:: ACTIVITY ::
Extract the listing below in full, unchanged.

:: RECORDS SUPPLIED ::
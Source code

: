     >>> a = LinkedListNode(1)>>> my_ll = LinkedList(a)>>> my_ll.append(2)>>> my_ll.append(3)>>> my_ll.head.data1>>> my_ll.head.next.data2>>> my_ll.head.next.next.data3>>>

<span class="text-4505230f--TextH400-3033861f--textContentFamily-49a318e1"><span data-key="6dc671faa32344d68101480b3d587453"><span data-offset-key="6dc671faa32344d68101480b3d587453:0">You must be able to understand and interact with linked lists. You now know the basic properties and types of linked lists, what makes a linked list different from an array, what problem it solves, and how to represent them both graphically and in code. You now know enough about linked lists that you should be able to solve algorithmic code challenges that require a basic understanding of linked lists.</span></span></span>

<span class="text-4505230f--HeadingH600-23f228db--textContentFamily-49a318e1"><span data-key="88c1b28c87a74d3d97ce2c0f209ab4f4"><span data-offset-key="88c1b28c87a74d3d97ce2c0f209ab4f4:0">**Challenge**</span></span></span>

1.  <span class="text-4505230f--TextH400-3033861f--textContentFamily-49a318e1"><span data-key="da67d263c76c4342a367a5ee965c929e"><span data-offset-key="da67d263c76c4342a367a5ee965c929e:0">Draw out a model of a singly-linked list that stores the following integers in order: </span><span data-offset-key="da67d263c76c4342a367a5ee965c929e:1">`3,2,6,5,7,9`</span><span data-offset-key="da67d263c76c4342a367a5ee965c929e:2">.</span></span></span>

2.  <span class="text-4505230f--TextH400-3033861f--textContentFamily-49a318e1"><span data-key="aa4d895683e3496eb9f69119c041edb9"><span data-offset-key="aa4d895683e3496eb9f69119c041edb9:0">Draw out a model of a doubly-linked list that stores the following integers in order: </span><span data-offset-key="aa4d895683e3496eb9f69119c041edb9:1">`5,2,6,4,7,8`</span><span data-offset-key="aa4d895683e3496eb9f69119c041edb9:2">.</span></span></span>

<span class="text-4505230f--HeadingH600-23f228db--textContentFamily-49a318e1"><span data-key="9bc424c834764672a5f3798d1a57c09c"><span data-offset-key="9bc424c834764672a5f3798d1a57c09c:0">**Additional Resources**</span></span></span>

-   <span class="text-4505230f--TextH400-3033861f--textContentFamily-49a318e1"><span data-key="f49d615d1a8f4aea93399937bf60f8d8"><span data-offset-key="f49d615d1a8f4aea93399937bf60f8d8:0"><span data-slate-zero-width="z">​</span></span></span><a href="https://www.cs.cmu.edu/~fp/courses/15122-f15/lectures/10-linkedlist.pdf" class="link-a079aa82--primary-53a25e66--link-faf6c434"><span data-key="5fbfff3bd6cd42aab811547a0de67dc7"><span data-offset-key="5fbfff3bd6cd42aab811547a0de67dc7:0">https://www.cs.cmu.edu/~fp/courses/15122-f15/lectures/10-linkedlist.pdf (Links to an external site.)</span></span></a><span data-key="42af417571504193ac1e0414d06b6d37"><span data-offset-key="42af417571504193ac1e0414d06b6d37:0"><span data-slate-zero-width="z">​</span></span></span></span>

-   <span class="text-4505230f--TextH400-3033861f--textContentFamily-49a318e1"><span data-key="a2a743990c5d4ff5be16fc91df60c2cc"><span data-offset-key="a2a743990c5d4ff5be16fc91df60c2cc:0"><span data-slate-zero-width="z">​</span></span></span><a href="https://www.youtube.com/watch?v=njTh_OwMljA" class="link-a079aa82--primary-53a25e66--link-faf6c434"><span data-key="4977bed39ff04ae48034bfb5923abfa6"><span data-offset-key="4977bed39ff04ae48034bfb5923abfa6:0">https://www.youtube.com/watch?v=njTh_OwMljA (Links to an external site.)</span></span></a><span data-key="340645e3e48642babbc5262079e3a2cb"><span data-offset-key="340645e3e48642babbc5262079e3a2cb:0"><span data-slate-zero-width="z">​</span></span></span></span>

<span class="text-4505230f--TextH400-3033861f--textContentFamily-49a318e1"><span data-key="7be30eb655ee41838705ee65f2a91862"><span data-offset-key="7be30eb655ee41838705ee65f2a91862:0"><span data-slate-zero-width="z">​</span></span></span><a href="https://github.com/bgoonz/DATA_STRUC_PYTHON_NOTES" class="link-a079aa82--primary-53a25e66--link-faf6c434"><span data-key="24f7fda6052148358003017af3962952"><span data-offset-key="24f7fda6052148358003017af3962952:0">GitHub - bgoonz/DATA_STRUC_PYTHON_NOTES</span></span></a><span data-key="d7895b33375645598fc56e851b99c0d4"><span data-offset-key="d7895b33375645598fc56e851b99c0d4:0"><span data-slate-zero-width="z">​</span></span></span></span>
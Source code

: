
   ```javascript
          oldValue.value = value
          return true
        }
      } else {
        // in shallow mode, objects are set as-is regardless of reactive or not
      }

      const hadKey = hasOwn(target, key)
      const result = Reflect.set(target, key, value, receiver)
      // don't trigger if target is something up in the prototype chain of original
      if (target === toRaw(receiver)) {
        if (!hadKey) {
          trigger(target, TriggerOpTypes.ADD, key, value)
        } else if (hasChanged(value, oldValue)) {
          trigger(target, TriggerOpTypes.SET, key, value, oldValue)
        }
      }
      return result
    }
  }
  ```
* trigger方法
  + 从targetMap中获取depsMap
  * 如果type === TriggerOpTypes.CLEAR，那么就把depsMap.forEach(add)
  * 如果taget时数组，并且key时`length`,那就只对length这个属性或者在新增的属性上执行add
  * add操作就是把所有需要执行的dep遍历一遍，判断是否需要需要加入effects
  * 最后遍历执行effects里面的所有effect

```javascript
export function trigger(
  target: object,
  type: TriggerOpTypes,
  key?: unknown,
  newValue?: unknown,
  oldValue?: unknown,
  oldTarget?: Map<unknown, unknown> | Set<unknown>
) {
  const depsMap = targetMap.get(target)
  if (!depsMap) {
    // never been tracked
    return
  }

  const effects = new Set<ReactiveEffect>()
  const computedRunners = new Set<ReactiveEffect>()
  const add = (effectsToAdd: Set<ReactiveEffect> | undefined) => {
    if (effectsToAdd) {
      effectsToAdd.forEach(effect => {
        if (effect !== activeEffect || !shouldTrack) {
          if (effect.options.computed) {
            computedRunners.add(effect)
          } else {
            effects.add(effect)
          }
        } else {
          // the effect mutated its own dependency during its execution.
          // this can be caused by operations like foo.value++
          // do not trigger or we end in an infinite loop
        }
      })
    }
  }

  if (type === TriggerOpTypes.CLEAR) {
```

:: OUTPUT OF THE EXERCISE ::
Source code

:     >>> a = LinkedListNode(1)>>> my_ll = LinkedList(a)>>> my_ll.append(2)>>> my_ll.append(3)>>> my_ll.head.data1>>> my_ll.head.next.data2>>> my_ll.head.next.next.data3>>>

<span class="text-4505230f--TextH400-3033861f--textContentFamily-49a318e1"><span data-key="6dc671faa32344d68101480b3d587453"><span data-offset-key="6dc671faa32344d68101480b3d587453:0">You must be able to understand and interact with linked lists. You now know the basic properties and types of linked lists, what makes a linked list different from an array, what problem it solves, and how to represent them both graphically and in code. You now know enough about linked lists that you should be able to solve algorithmic code challenges that require a basic understanding of linked lists.</span></span></span>

<span class="text-4505230f--HeadingH600-23f228db--textContentFamily-49a318e1"><span data-key="88c1b28c87a74d3d97ce2c0f209ab4f4"><span data-offset-key="88c1b28c87a74d3d97ce2c0f209ab4f4:0">**Challenge**</span></span></span>

1.  <span class="text-4505230f--TextH400-3033861f--textContentFamily-49a318e1"><span data-key="da67d263c76c4342a367a5ee965c929e"><span data-offset-key="da67d263c76c4342a367a5ee965c929e:0">Draw out a model of a singly-linked list that stores the following integers in order: </span><span data-offset-key="da67d263c76c4342a367a5ee965c929e:1">`3,2,6,5,7,9`</span><span data-offset-key="da67d263c76c4342a367a5ee965c929e:2">.</span></span></span>

2.  <span class="text-4505230f--TextH400-3033861f--textContentFamily-49a318e1"><span data-key="aa4d895683e3496eb9f69119c041edb9"><span data-offset-key="aa4d895683e3496eb9f69119c041edb9:0">Draw out a model of a doubly-linked list that stores the following integers in order: </span><span data-offset-key="aa4d895683e3496eb9f69119c041edb9:1">`5,2,6,4,7,8`</span><span data-offset-key="aa4d895683e3496eb9f69119c041edb9:2">.</span></span></span>

<span class="text-4505230f--HeadingH600-23f228db--textContentFamily-49a318e1"><span data-key="9bc424c834764672a5f3798d1a57c09c"><span data-offset-key="9bc424c834764672a5f3798d1a57c09c:0">**Additional Resources**</span></span></span>

-   <span class="text-4505230f--TextH400-3033861f--textContentFamily-49a318e1"><span data-key="f49d615d1a8f4aea93399937bf60f8d8"><span data-offset-key="f49d615d1a8f4aea93399937bf60f8d8:0"><span data-slate-zero-width="z">​</span></span></span><a href="https://www.cs.cmu.edu/~fp/courses/15122-f15/lectures/10-linkedlist.pdf" class="link-a079aa82--primary-53a25e66--link-faf6c434"><span data-key="5fbfff3bd6cd42aab811547a0de67dc7"><span data-offset-key="5fbfff3bd6cd42aab811547a0de67dc7:0">https://www.cs.cmu.edu/~fp/courses/15122-f15/lectures/10-linkedlist.pdf (Links to an external site.)</span></span></a><span data-key="42af417571504193ac1e0414d06b6d37"><span data-offset-key="42af417571504193ac1e0414d06b6d37:0"><span data-slate-zero-width="z">​</span></span></span></span>

-   <span class="text-4505230f--TextH400-3033861f--textContentFamily-49a318e1"><span data-key="a2a743990c5d4ff5be16fc91df60c2cc"><span data-offset-key="a2a743990c5d4ff5be16fc91df60c2cc:0"><span data-slate-zero-width="z">​</span></span></span><a href="https://www.youtube.com/watch?v=njTh_OwMljA" class="link-a079aa82--primary-53a25e66--link-faf6c434"><span data-key="4977bed39ff04ae48034bfb5923abfa6"><span data-offset-key="4977bed39ff04ae48034bfb5923abfa6:0">https://www.youtube.com/watch?v=njTh_OwMljA (Links to an external site.)</span></span></a><span data-key="340645e3e48642babbc5262079e3a2cb"><span data-offset-key="340645e3e48642babbc5262079e3a2cb:0"><span data-slate-zero-width="z">​</span></span></span></span>

<span class="text-4505230f--TextH400-3033861f--textContentFamily-49a318e1"><span data-key="7be30eb655ee41838705ee65f2a91862"><span data-offset-key="7be30eb655ee41838705ee65f2a91862:0"><span data-slate-zero-width="z">​</span></span></span><a href="https://github.com/bgoonz/DATA_STRUC_PYTHON_NOTES" class="link-a079aa82--primary-53a25e66--link-faf6c434"><span data-key="24f7fda6052148358003017af3962952"><span data-offset-key="24f7fda6052148358003017af3962952:0">GitHub - bgoonz/DATA_STRUC_PYTHON_NOTES</span></span></a><span data-key="d7895b33375645598fc56e851b99c0d4"><span data-offset-key="d7895b33375645598fc56e851b99c0d4:0"><span data-slate-zero-width="z">​</span></span></span></span>
Source code

:
   ```javascript
          oldValue.value = value
          return true
        }
      } else {
        // in shallow mode, objects are set as-is regardless of reactive or not
      }

      const hadKey = hasOwn(target, key)
      const result = Reflect.set(target, key, value, receiver)
      // don't trigger if target is something up in the prototype chain of original
      if (target === toRaw(receiver)) {
        if (!hadKey) {
          trigger(target, TriggerOpTypes.ADD, key, value)
        } else if (hasChanged(value, oldValue)) {
          trigger(target, TriggerOpTypes.SET, key, value, oldValue)
        }
      }
      return result
    }
  }
  ```
* trigger方法
  + 从targetMap中获取depsMap
  * 如果type === TriggerOpTypes.CLEAR，那么就把depsMap.forEach(add)
  * 如果taget时数组，并且key时`length`,那就只对length这个属性或者在新增的属性上执行add
  * add操作就是把所有需要执行的dep遍历一遍，判断是否需要需要加入effects
  * 最后遍历执行effects里面的所有effect

```javascript
export function trigger(
  target: object,
  type: TriggerOpTypes,
  key?: unknown,
  newValue?: unknown,
  oldValue?: unknown,
  oldTarget?: Map<unknown, unknown> | Set<unknown>
) {
  const depsMap = targetMap.get(target)
  if (!depsMap) {
    // never been tracked
    return
  }

  const effects = new Set<ReactiveEffect>()
  const computedRunners = new Set<ReactiveEffect>()
  const add = (effectsToAdd: Set<ReactiveEffect> | undefined) => {
    if (effectsToAdd) {
      effectsToAdd.forEach(effect => {
        if (effect !== activeEffect || !shouldTrack) {
          if (effect.options.computed) {
            computedRunners.add(effect)
          } else {
            effects.add(effect)
          }
        } else {
          // the effect mutated its own dependency during its execution.
          // this can be caused by operations like foo.value++
          // do not trigger or we end in an infinite loop
        }
      })
    }
  }

  if (type === TriggerOpTypes.CLEAR) {
```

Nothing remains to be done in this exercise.